Plath's words were mine in my teens, before any real heartbreak or morning-after nausea. But when heartbreak, true heart sickness, came... she made things both better and worse. She lent a purity and starkness and historical backdrop to the suffering, a godsend. But then she also indicated that such pain could NOT be tolerated...
At 53, I'd like to tell the 30-year-old Plath: Sure it can. Give it a few years or decades. Assia Wevill is a thrice-married Skank. Ted Hughes is a lower-class whore himself who got lucky with you. Would it be so painful to go back to the States and have a pleasant life? I'm sure, at 30, it initially seemed tragic that your raw literarily-infused sexual fantasy didn't come true, but...given a decade or so, you would have recognized and more fully appreciated the value of the calm and lucidity that you so purely (and ironically and heroically, given the circumstances) displayed in your poems, even right up until the end. You saw the deeply flawed Ted and couldn't live with "it," or without it, at the moment. I think, though, given a decade or so, you could have come to peace with the "letting go" of his chaos. And sought peace.

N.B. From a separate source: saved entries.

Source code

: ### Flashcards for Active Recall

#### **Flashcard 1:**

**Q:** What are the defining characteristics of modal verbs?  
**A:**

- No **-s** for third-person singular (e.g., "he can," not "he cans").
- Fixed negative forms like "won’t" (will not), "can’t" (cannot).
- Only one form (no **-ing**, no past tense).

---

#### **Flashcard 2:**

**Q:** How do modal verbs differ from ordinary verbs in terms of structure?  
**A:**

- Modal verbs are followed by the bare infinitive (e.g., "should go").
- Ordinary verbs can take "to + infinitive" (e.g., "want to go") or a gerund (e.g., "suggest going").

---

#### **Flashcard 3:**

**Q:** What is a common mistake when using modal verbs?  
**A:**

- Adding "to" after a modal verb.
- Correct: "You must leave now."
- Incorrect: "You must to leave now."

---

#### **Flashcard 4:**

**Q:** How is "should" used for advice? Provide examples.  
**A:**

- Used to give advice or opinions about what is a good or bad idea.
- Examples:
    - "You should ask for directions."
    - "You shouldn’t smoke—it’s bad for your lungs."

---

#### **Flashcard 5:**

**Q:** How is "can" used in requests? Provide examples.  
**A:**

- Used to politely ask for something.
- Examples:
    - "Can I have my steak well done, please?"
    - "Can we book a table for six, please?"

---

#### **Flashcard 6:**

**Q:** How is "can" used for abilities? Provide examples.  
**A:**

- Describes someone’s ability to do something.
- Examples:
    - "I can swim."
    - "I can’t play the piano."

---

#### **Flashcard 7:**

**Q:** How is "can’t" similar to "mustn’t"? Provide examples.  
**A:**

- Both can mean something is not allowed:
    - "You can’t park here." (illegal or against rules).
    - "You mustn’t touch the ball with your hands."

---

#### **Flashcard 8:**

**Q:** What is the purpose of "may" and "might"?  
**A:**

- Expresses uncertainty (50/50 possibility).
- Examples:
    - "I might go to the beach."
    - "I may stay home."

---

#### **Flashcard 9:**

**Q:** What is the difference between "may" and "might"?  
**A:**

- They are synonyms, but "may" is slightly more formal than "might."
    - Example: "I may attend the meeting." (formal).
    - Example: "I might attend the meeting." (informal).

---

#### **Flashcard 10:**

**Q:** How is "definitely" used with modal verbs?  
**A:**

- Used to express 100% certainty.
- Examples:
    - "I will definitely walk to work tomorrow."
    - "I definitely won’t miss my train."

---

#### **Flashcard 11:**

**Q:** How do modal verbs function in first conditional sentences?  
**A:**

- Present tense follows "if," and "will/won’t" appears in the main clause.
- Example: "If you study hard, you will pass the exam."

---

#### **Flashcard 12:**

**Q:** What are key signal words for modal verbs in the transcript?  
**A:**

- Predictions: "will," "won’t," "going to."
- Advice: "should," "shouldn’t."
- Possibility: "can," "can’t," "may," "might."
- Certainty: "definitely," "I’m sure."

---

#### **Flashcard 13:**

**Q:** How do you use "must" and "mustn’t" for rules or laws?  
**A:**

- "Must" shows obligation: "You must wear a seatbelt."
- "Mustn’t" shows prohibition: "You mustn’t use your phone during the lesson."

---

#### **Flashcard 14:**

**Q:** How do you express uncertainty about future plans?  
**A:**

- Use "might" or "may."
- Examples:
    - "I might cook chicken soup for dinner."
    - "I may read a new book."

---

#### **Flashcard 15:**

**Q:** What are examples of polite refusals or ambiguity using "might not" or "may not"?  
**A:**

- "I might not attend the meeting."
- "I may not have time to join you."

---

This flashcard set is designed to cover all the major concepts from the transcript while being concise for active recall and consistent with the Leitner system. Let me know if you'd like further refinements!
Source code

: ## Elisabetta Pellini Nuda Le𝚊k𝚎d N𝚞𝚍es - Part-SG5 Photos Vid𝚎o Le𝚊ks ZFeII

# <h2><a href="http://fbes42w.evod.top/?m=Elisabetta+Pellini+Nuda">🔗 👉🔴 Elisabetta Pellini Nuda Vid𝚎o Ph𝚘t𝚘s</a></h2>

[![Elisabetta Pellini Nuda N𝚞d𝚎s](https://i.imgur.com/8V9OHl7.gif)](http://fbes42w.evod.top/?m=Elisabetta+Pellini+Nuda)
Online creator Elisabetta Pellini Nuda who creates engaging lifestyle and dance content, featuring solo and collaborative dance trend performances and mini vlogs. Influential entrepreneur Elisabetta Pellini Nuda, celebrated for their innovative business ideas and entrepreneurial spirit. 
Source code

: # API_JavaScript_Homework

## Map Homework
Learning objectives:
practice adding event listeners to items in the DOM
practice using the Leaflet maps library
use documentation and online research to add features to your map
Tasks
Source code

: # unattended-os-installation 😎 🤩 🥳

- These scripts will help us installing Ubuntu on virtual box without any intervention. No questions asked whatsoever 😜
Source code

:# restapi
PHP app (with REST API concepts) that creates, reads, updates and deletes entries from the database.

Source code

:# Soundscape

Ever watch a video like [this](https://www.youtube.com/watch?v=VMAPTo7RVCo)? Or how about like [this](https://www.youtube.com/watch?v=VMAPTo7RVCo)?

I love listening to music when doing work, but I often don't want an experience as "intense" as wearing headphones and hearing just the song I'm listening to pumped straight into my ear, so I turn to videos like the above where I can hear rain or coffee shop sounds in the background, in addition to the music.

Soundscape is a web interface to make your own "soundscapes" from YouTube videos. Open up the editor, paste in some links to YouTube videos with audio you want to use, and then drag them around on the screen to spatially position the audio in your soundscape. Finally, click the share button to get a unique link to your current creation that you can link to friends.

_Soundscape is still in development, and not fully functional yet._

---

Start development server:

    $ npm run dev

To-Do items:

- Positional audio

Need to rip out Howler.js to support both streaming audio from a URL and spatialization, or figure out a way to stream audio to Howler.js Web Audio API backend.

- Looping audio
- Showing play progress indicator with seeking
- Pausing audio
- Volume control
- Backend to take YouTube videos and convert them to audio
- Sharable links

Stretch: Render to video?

I feel terrible for her. I've had a few people that I was in love with in my life, but nothing that approached a true physical/spiritual/mental union. Even these random people hurt me deeply. I can only barely imagine what Plath felt.
Mystic (February 1, 1963)
The air is a mill of hooks ---
Questions without answer,
Glittering and drunk as flies
Whose kiss stings unbearably
In the fetid wombs of black air under pines in summer.
I remember
The dead smell of sun on wood cabins,
The stiffness of sails, the long salt winding sheets.
Once one has seen God, what is the remedy?
Once one has been seized up
Without a part left over,
Not a toe, not a finger, and used,
Used utterly, in the sun's conflagrations, the stains
That lengthen from ancient cathedrals
What is the remedy?
The pill of the Communion tablet,
The walking beside water? Memory?
Or picking up the bright pieces
Of Christ in the faces of rodents,
The tame flower-nibblers, the ones
Whose hopes are so low they are comfortable ---
The humpback in his small, washed cottage
Under the spokes of the clematis.
Is there no great love, only tenderness?
Does the sea
Remember the walker upon it?
Meaning leaks from the molecules.
The chimneys of the city breathe, the window sweats,
The children leap in their cots.
The sun blooms, it is a geranium.
The heart has not stopped.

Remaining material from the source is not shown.